At Commentary, Evelyn Gordon writes that Christianity has replaced Judaism as the world’s most persecuted religion:
In recent months, a new consensus has emerged: For the first time in millennia, Judaism has lost its title as the world’s most persecuted religion; today, that dubious honor goes to Christianity. “Christians are targeted more than any other body of believers,” wrote Rupert Shortt in a 54-page report for the London-based Civitas institute in December, which meticulously documented their persecution on a country-by-country basis. Even politicians have begun grasping this fact: German Chancellor Angela Merkel publicly deemed Christianity “the most persecuted religion in the world” in November. In short, as one commentator put it last week, Christians have become the new Jews.
Gordon attributes this shift partly to the existence of Israel, which gives haven to persecuted Jews. That is no doubt correct, although I think most of the places that are now persecuting Christians either killed or drove off their Jews long ago, or–like, say, Nigeria and Indonesia–never had any to speak of.
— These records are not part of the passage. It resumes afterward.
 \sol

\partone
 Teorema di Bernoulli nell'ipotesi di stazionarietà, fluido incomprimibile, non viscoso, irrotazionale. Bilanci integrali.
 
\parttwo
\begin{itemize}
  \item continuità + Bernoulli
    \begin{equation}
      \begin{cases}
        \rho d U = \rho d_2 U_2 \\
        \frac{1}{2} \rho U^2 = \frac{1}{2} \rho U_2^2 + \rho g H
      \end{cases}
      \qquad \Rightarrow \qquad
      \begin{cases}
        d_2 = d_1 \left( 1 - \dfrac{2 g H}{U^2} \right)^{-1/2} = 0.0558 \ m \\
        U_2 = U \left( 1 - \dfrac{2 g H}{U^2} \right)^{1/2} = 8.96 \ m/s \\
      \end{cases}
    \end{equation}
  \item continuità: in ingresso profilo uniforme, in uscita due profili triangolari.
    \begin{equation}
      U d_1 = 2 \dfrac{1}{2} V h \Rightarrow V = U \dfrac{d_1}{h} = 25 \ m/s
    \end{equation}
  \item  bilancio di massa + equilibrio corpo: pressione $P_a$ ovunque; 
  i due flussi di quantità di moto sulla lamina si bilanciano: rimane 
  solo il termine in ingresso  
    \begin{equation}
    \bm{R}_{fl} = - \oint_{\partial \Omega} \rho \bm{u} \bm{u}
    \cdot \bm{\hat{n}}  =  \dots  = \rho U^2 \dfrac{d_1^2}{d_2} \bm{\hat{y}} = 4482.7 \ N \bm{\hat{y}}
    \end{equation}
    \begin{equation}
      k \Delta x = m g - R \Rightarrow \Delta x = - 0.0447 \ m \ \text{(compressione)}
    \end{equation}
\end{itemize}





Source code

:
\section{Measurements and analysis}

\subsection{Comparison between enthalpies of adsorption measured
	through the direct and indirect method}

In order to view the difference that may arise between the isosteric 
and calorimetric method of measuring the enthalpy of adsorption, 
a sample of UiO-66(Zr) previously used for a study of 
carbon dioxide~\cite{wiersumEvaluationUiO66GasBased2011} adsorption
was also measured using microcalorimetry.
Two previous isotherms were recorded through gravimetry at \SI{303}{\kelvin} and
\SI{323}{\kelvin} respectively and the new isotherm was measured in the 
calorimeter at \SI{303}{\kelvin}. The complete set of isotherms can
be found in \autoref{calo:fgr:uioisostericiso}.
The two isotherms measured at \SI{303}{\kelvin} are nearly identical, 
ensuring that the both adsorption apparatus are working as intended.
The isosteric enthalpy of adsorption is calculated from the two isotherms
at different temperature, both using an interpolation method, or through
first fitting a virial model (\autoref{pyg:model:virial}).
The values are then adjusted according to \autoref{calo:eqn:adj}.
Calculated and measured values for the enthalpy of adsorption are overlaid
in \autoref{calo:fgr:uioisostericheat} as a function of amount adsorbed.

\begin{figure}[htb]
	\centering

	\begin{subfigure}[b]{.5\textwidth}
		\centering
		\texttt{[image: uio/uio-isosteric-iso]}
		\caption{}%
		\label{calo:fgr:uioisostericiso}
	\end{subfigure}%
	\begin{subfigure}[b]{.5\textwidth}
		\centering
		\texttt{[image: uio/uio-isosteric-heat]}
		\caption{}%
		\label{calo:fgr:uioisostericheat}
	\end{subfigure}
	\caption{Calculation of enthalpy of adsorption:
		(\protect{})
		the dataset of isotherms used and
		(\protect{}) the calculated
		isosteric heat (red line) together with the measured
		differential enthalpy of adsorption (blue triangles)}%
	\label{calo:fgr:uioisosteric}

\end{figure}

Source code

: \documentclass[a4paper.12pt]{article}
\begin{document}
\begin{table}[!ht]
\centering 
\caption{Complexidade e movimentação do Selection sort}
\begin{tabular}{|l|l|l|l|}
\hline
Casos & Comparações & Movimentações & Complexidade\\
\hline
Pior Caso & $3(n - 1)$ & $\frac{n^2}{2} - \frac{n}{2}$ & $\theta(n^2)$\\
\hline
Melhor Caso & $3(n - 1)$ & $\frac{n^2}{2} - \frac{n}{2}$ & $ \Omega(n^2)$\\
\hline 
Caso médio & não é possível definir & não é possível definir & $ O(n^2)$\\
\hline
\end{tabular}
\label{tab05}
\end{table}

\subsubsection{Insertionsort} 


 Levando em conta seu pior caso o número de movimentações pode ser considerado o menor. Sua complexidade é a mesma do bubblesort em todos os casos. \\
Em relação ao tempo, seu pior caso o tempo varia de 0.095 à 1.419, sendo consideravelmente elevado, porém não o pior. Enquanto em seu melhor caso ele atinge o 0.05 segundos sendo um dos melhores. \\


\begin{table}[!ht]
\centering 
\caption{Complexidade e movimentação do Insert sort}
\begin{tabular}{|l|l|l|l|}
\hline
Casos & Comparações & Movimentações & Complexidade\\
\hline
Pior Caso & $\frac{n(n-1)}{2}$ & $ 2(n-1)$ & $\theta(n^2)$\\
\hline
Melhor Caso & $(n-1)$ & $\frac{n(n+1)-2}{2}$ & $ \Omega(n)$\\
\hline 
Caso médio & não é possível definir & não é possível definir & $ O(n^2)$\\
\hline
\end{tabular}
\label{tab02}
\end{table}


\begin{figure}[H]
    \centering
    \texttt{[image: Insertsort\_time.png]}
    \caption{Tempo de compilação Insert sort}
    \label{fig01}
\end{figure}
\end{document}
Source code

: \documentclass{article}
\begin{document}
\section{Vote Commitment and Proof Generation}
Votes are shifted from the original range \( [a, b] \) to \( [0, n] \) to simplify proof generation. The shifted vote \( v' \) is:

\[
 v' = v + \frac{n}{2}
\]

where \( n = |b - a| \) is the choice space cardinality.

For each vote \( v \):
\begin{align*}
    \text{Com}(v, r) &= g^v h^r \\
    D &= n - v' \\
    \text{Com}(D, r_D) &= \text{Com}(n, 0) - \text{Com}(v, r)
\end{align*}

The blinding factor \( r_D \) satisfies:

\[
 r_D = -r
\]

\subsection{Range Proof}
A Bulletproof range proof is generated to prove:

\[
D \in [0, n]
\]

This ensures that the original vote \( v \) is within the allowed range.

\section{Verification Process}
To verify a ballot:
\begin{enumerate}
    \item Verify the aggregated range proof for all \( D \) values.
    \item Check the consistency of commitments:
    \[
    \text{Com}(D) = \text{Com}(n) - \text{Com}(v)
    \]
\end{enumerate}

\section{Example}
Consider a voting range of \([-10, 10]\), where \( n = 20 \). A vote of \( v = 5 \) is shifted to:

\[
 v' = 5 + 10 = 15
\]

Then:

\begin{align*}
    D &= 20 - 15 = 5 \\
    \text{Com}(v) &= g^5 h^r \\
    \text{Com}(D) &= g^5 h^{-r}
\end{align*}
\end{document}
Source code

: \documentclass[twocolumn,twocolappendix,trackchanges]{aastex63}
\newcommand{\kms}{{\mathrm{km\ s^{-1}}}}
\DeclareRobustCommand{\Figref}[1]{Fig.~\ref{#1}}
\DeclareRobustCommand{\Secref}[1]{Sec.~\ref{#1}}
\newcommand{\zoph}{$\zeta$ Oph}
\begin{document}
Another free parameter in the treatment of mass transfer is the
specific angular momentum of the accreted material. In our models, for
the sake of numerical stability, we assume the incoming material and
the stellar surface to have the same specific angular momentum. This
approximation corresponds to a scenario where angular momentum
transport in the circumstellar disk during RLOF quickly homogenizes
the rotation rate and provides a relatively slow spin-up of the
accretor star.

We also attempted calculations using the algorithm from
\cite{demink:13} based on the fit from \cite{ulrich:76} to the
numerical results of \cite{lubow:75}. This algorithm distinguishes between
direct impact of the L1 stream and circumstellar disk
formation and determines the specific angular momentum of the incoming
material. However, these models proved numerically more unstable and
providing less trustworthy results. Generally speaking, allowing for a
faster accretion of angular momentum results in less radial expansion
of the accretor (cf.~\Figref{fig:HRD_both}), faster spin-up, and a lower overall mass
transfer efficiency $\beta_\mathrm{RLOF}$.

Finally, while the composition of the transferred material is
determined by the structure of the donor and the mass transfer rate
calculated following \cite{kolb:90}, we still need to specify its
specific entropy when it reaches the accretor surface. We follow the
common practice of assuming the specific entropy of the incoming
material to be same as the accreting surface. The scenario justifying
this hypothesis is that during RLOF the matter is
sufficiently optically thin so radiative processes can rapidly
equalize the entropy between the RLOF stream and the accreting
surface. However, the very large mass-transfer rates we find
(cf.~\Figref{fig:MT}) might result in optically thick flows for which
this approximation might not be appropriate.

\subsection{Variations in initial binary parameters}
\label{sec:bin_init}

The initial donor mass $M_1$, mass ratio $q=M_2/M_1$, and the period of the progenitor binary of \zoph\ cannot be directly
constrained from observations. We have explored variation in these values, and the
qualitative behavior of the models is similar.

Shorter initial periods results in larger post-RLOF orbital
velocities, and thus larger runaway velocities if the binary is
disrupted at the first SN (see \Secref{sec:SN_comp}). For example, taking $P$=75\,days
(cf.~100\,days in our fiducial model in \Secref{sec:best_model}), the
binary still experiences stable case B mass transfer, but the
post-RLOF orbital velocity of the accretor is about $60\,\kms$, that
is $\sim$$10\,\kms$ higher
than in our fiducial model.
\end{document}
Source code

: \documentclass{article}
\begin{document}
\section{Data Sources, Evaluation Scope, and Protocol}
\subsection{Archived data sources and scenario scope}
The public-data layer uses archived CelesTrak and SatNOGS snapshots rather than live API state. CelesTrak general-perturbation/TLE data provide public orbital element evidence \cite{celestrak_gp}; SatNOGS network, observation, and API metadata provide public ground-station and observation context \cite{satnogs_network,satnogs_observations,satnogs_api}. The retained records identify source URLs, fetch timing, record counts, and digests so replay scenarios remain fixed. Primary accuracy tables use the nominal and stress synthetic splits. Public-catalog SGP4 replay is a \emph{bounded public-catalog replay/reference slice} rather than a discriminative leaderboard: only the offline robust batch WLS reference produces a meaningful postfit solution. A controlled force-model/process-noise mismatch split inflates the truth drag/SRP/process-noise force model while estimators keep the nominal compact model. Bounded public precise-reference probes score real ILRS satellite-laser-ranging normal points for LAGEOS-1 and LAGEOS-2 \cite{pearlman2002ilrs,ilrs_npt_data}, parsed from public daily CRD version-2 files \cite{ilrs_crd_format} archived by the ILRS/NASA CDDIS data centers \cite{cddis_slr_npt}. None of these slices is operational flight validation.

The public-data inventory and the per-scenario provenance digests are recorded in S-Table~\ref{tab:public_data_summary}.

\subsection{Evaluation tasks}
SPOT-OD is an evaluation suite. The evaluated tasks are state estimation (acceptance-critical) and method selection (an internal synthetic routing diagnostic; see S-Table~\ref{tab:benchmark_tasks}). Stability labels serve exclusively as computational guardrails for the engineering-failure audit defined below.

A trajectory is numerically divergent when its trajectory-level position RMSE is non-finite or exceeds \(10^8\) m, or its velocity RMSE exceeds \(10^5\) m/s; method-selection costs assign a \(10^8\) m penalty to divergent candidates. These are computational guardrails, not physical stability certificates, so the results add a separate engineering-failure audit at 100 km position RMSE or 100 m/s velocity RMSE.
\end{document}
As a Christian, I take particular note of the second factor that Gordon Notes, “increased persecution of Christians.” That persecution has been, in my view, far too little reported. Many Americans (which means, by default, many American Christians) apparently still labor under the complacent illusion that the world’s principal religious conflict is between Muslims and Jews. That is no longer true, if it ever was. Rather, the main victims of Islamic oppression, and all too often Islamic violence, are Christians. It would be good if this fact were more widely understood. Then maybe we will find out whether American Christians care.